RECORDS TO PROCESS section start

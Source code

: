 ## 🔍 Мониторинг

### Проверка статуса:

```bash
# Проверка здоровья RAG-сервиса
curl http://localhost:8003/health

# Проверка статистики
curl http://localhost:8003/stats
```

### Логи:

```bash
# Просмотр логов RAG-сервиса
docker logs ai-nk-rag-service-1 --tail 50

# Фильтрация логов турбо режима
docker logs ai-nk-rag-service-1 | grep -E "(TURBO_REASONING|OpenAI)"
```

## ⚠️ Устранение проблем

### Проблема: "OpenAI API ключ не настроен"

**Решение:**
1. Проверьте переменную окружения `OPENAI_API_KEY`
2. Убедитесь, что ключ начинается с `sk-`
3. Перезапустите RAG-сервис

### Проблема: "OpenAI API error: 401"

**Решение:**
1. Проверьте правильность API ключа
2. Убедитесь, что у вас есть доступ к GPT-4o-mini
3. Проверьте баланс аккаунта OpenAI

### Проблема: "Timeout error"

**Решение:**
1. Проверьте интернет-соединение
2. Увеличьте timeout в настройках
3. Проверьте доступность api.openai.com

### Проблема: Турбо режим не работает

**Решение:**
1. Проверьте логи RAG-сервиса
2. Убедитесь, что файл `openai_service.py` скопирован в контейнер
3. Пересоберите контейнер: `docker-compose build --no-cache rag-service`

RECORDS TO PROCESS section end

The word "Убедитесь" appears in some lines of the data. Copy every one of those lines.

2. Убедитесь, что ключ начинается с `sk-`
2. Убедитесь, что у вас есть доступ к GPT-4o-mini
2. Убедитесь, что файл `openai_service.py` скопирован в контейнер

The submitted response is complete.